Wednesday, April 10, 2013

The Music Man (1962)

6 Nominations, 1 Win

Win: Best Music, Scoring of Music, Adaptation or Treatment - Ray Heindorf
Nomination: Best Picture - Morton Da Costa
Nomination: Best Film Editing - William H. Ziegler
Nomination: Best Art Direction, Set Decoration, Color - Paul Groesse and George James Hopkins
Nomination: Best Costume Design, Color - Dorothy Jeakins
Nomination: Best Sound - George Groves (Warner Bros. SSD)

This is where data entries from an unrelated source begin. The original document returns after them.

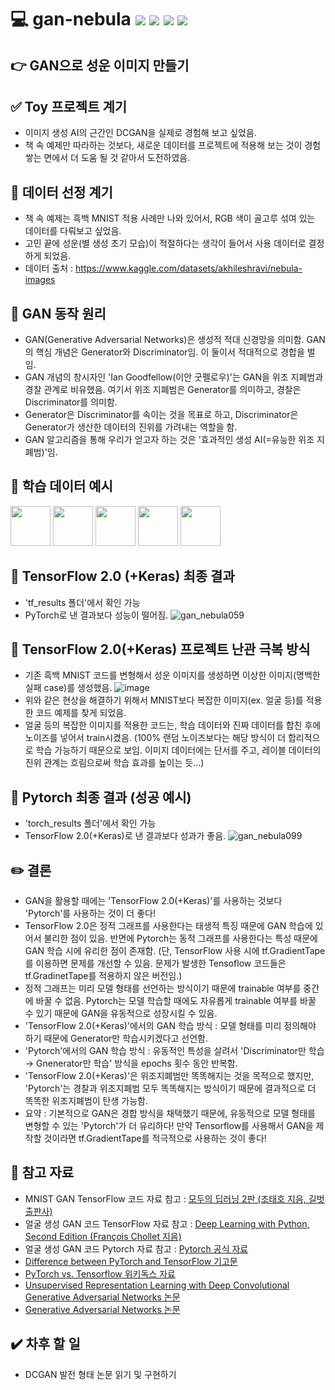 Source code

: # 💻 gan-nebula <img src="https://img.shields.io/badge/Python-3776AB?style=flat-square&logo=Python&logoColor=white"/> <img src="https://img.shields.io/badge/TensorFlow-FF6F00?style=flat-square&logo=TensorFlow&logoColor=white"/> <img src="https://img.shields.io/badge/Keras-D00000?style=flat-square&logo=Keras&logoColor=white"/> <img src="https://img.shields.io/badge/PyTorch-EE4C2C?style=flat-square&logo=PyTorch&logoColor=white"/> 
## 👉 GAN으로 성운 이미지 만들기
## ✅ Toy 프로젝트 계기
* 이미지 생성 AI의 근간인 DCGAN을 실제로 경험해 보고 싶었음.
* 책 속 예제만 따라하는 것보다, 새로운 데이터를 프로젝트에 적용해 보는 것이 경험 쌓는 면에서 더 도움 될 것 같아서 도전하였음. 

## 📌 데이터 선정 계기
* 책 속 예제는 흑백 MNIST 적용 사례만 나와 있어서, RGB 색이 골고루 섞여 있는 데이터를 다뤄보고 싶었음.
* 고민 끝에 성운(별 생성 초기 모습)이 적절하다는 생각이 들어서 사용 데이터로 결정하게 되었음.
* 데이터 출처 : https://www.kaggle.com/datasets/akhileshravi/nebula-images

## 🔧 GAN 동작 원리
* GAN(Generative Adversarial Networks)은 생성적 적대 신경망을 의미함. GAN의 핵심 개념은 Generator와 Discriminator임. 이 둘이서 적대적으로 경합을 벌임.
* GAN 개념의 창시자인 'Ian Goodfellow(이안 굿펠로우)'는 GAN을 위조 지폐범과 경찰 관계로 비유했음. 여기서 위조 지폐범은 Generator를 의미하고, 경찰은 Discriminator를 의미함.
* Generator은 Discriminator를 속이는 것을 목표로 하고, Discriminator은 Generator가 생산한 데이터의 진위를 가려내는 역할을 함.
* GAN 알고리즘을 통해 우리가 얻고자 하는 것은 '효과적인 생성 AI(=유능한 위조 지폐범)'임. 

## 🔸 학습 데이터 예시
<img src="https://github.com/MOONisYOUNG/GAN_Nebula/assets/87643414/56d3434b-f47c-41d2-ba18-1146daa12b64" width="64" height="64"/>
<img src="https://github.com/MOONisYOUNG/GAN_Nebula/assets/87643414/f015191a-fb3f-42b9-9b6b-aeda9525f449" width="64" height="64"/>
<img src="https://github.com/MOONisYOUNG/GAN_Nebula/assets/87643414/61c89029-995b-4185-80ad-fc7dcb63fb03" width="64" height="64"/>
<img src="https://github.com/MOONisYOUNG/GAN_Nebula/assets/87643414/1f269050-c399-439c-a37d-989f909dfa70" width="64" height="64"/>
<img src="https://github.com/MOONisYOUNG/GAN_Nebula/assets/87643414/013a1d2f-3748-4223-bcaf-5a459fd883f0" width="64" height="64"/>

## 🔹 TensorFlow 2.0 (+Keras) 최종 결과
* 'tf_results 폴더'에서 확인 가능
* PyTorch로 낸 결과보다 성능이 떨어짐.
![gan_nebula059](https://github.com/MOONisYOUNG/GAN_Nebula/assets/87643414/d5b99c89-b42e-42bb-abcd-e404a8c27c1f)

## 🙈 TensorFlow 2.0(+Keras) 프로젝트 난관 극복 방식
* 기존 흑백 MNIST 코드를 변형해서 성운 이미지를 생성하면 이상한 이미지(명백한 실패 case)를 생성했음.
![image](https://github.com/MOONisYOUNG/GAN_Nebula/assets/87643414/b7518747-96ca-4a4d-a12c-8b7f0190919e)
* 위와 같은 현상을 해결하기 위해서 MNIST보다 복잡한 이미지(ex. 얼굴 등)를 적용한 코드 예제를 찾게 되었음.
* 얼굴 등의 복잡한 이미지를 적용한 코드는, 학습 데이터와 진짜 데이터를 합친 후에 노이즈를 넣어서 train시켰음. (100% 랜덤 노이즈보다는 해당 방식이 더 합리적으로 학습 가능하기 때문으로 보임. 이미지 데이터에는 단서를 주고, 레이블 데이터의 진위 관계는 흐림으로써 학습 효과를 높이는 듯...)

## 🔹 Pytorch 최종 결과 (성공 예시)
* 'torch_results 폴더'에서 확인 가능
* TensorFlow 2.0(+Keras)로 낸 결과보다 성과가 좋음.
![gan_nebula099](https://github.com/MOONisYOUNG/GAN_Nebula/assets/87643414/dcd5e63c-1f19-471a-b18c-1b3560ffa6f8)

## ✏️ 결론
* GAN을 활용할 때에는 'TensorFlow 2.0(+Keras)'를 사용하는 것보다 'Pytorch'를 사용하는 것이 더 좋다!
* TensorFlow 2.0은 정적 그래프를 사용한다는 태생적 특징 때문에 GAN 학습에 있어서 불리한 점이 있음. 반면에 Pytorch는 동적 그래프를 사용한다는 특성 때문에 GAN 학습 시에 유리한 점이 존재함. (단, TensorFlow 사용 시에 tf.GradientTape를 이용하면 문제를 개선할 수 있음. 문제가 발생한 Tensoflow 코드들은 tf.GradinetTape를 적용하지 않은 버전임.)
* 정적 그래프는 미리 모델 형태를 선언하는 방식이기 때문에 trainable 여부를 중간에 바꿀 수 없음. Pytorch는 모델 학습할 때에도 자유롭게 trainable 여부를 바꿀 수 있기 때문에 GAN을 유동적으로 성장시킬 수 있음.
* 'TensorFlow 2.0(+Keras)'에서의 GAN 학습 방식 : 모델 형태를 미리 정의해야 하기 때문에 Generator만 학습시키겠다고 선언함.
* 'Pytorch'에서의 GAN 학습 방식 : 유동적인 특성을 살려서 'Discriminator만 학습 → Gnenerator만 학습' 방식을 epochs 횟수 동안 반복함.
* 'TensorFlow 2.0(+Keras)'은 위조지폐범만 똑똑해지는 것을 목적으로 했지만, 'Pytorch'는 경찰과 위조지폐범 모두 똑똑해지는 방식이기 때문에 결과적으로 더 똑똑한 위조지폐범이 탄생 가능함.
* 요약 : 기본적으로 GAN은 경합 방식을 채택했기 때문에, 유동적으로 모델 형태를 변형할 수 있는 'Pytorch'가 더 유리하다! 만약 Tensorflow를 사용해서 GAN을 제작할 것이라면 tf.GradientTape를 적극적으로 사용하는 것이 좋다!


## 🧷 참고 자료
* MNIST GAN TensorFlow 코드 자료 참고 : [모두의 딥러닝 2판 (조태호 지음, 길벗 출판사)](https://github.com/gilbutITbook/080228/blob/master/deeplearning/run_project/20_GAN.ipynb) 
* 얼굴 생성 GAN 코드 TensorFlow 자료 참고 : [Deep Learning with Python, Second Edition (François Chollet 지음)](https://github.com/fchollet/deep-learning-with-python-notebooks/blob/master/chapter08_intro-to-dl-for-computer-vision.ipynb)
* 얼굴 생성 GAN 코드 Pytorch 자료 참고 : [Pytorch 공식 자료](https://tutorials.pytorch.kr/beginner/dcgan_faces_tutorial.html)
* [Difference between PyTorch and TensorFlow 기고문](https://www.geeksforgeeks.org/difference-between-pytorch-and-tensorflow/)
* [PyTorch vs. Tensorflow 위키독스 자료](https://wikidocs.net/156950)
* [Unsupervised Representation Learning with Deep Convolutional Generative Adversarial Networks 논문](https://arxiv.org/abs/1511.06434)
* [Generative Adversarial Networks 논문](https://arxiv.org/abs/1406.2661)


## ✔️ 차후 할 일
* DCGAN 발전 형태 논문 읽기 및 구현하기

After making my way through the occasional discomfort and less than occasional boredom of Flower Drum Song, it was a relief to watch a musical that I could enjoy without any question or hesitation.  The Music Man is one of those movies that I had somehow never seen, despite the fact that I grew up watching musicals, so when it was shown on Turner Classic Movies, I took the opportunity to end my ignorance toward one of the most popular American film musicals.

There's not much I didn't love about The Music Man.  Based on Meredith Wilson's stage musical, there were probably half a dozen times during the film that I exclaimed "THIS song comes from The Music Man?!"  While there are some relatively standard (though still wonderful) songs such as "Till There Was You" and "Goodnight, My Someone," Meredith Wilson was a truly unique composer, with songs like "Seventy-six Trombones" defying all conventions of meter and rhythm.  I loved Robert Preston in the lead role of Harold Hill, as he can deliver these deliver songs with amazing diction and style.

The Music Man is a big, brassy musical, full of lasting songs, memorable contributions by several character actors, and a killer lead performance from Robert Preston.  It's a joy to watch and does not feel the least bit dated.  I imagine in the future I will be returning to The Music Man often.